Your objective: From the records below, transcribe exactly the lines that begin at the line with "- Use **PBKDF2**, **bcrypt**, or" and end at the line with "1. **Multi-Device Sync**: Securely", both included.

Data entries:
============

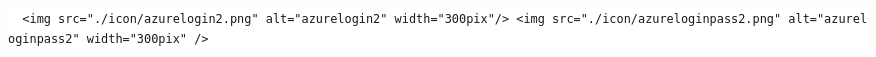       <img src="./icon/azurelogin2.png" alt="azurelogin2" width="300pix"/> <img src="./icon/azureloginpass2.png" alt="azureloginpass2" width="300pix" />  
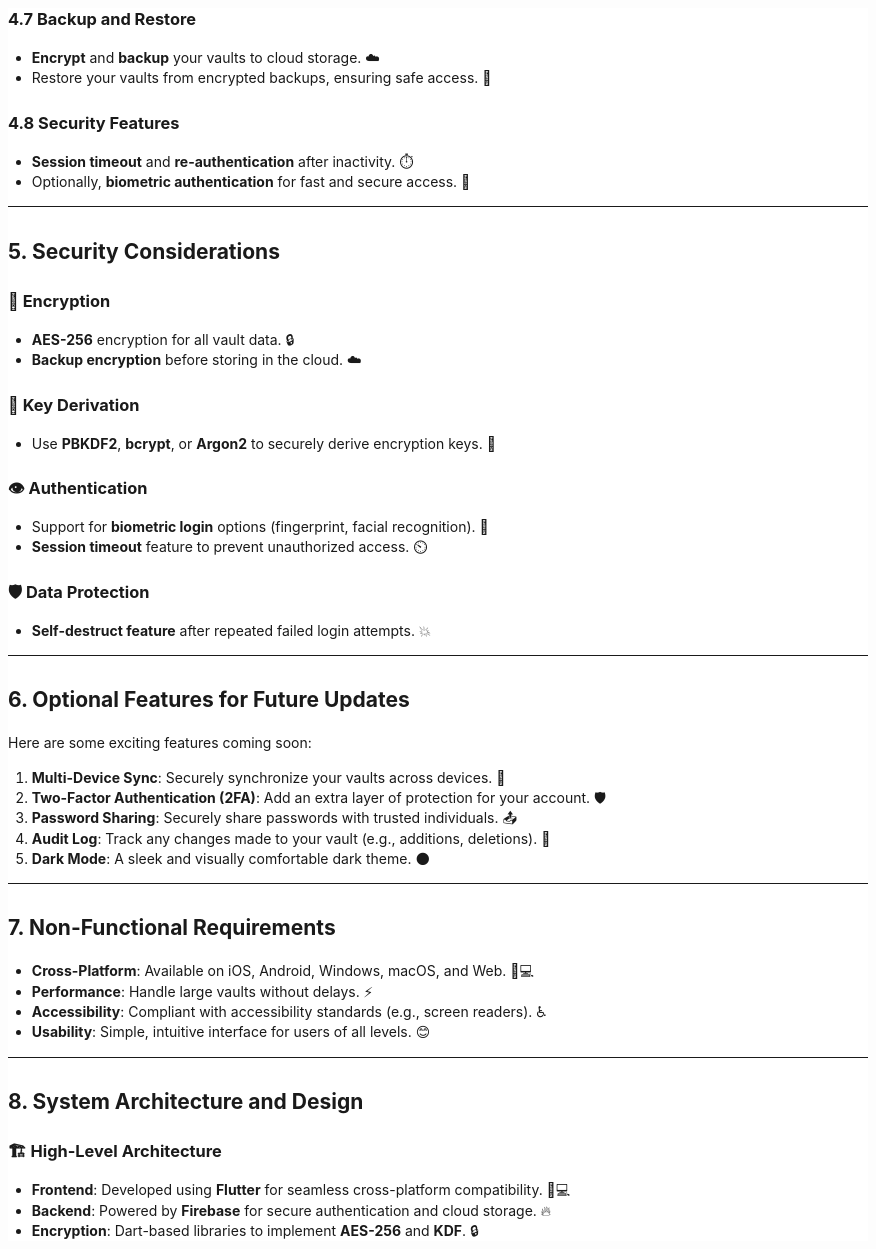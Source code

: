 ### 4.7 Backup and Restore  
- **Encrypt** and **backup** your vaults to cloud storage. ☁️  
- Restore your vaults from encrypted backups, ensuring safe access. 🔄  

### 4.8 Security Features  
- **Session timeout** and **re-authentication** after inactivity. ⏱️  
- Optionally, **biometric authentication** for fast and secure access. 🦾  

---

## 5. Security Considerations  
### 🔐 **Encryption**  
- **AES-256** encryption for all vault data. 🔒  
- **Backup encryption** before storing in the cloud. ☁️  

### 🔑 **Key Derivation**  
- Use **PBKDF2**, **bcrypt**, or **Argon2** to securely derive encryption keys. 🔏  

### 👁️ **Authentication**  
- Support for **biometric login** options (fingerprint, facial recognition). 🧠  
- **Session timeout** feature to prevent unauthorized access. ⏲️  

### 🛡️ **Data Protection**  
- **Self-destruct feature** after repeated failed login attempts. 💥  

---

## 6. Optional Features for Future Updates  
Here are some exciting features coming soon:  

1. **Multi-Device Sync**: Securely synchronize your vaults across devices. 🔄  
2. **Two-Factor Authentication (2FA)**: Add an extra layer of protection for your account. 🛡️  
3. **Password Sharing**: Securely share passwords with trusted individuals. 📤  
4. **Audit Log**: Track any changes made to your vault (e.g., additions, deletions). 📜  
5. **Dark Mode**: A sleek and visually comfortable dark theme. 🌑  

---

## 7. Non-Functional Requirements  
- **Cross-Platform**: Available on iOS, Android, Windows, macOS, and Web. 📱💻  
- **Performance**: Handle large vaults without delays. ⚡  
- **Accessibility**: Compliant with accessibility standards (e.g., screen readers). ♿  
- **Usability**: Simple, intuitive interface for users of all levels. 😊  

---

## 8. System Architecture and Design  
### 🏗️ **High-Level Architecture**  
- **Frontend**: Developed using **Flutter** for seamless cross-platform compatibility. 📱💻  
- **Backend**: Powered by **Firebase** for secure authentication and cloud storage. 🔥  
- **Encryption**: Dart-based libraries to implement **AES-256** and **KDF**. 🔒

============

Exercise answer:
- Use **PBKDF2**, **bcrypt**, or **Argon2** to securely derive encryption keys. 🔏  

### 👁️ **Authentication**  
- Support for **biometric login** options (fingerprint, facial recognition). 🧠  
- **Session timeout** feature to prevent unauthorized access. ⏲️  

### 🛡️ **Data Protection**  
- **Self-destruct feature** after repeated failed login attempts. 💥  

---

## 6. Optional Features for Future Updates  
Here are some exciting features coming soon:  

1. **Multi-Device Sync**: Securely synchronize your vaults across devices. 🔄  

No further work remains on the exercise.